### Records to use
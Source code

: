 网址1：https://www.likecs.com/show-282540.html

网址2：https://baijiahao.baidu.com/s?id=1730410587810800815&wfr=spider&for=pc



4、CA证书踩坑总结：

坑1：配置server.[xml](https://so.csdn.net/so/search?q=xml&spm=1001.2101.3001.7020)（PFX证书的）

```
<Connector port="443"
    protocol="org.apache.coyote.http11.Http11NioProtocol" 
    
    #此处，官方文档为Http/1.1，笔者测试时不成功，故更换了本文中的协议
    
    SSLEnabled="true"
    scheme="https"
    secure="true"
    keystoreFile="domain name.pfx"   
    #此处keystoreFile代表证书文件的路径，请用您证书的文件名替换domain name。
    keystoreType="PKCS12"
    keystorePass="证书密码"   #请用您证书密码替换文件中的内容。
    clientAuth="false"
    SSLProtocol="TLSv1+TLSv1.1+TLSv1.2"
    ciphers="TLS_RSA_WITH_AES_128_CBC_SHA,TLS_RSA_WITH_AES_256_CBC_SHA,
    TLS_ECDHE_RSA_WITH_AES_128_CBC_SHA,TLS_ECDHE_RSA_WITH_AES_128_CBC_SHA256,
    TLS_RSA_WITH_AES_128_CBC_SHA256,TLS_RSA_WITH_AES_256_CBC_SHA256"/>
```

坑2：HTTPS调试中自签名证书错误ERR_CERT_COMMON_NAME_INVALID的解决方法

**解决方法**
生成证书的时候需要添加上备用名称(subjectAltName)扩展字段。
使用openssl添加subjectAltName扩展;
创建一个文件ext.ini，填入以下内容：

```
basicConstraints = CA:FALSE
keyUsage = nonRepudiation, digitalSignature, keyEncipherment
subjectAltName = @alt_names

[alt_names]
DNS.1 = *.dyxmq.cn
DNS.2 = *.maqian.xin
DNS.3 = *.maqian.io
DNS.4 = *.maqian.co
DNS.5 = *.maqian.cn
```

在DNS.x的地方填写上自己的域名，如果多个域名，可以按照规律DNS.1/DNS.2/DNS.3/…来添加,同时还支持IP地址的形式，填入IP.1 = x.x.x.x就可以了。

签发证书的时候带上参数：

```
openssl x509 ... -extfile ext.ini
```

### Task directions
Set out every line from the material that contains the string "maqian".

### Your solution
DNS.2 = *.maqian.xin
DNS.3 = *.maqian.io
DNS.4 = *.maqian.co
DNS.5 = *.maqian.cn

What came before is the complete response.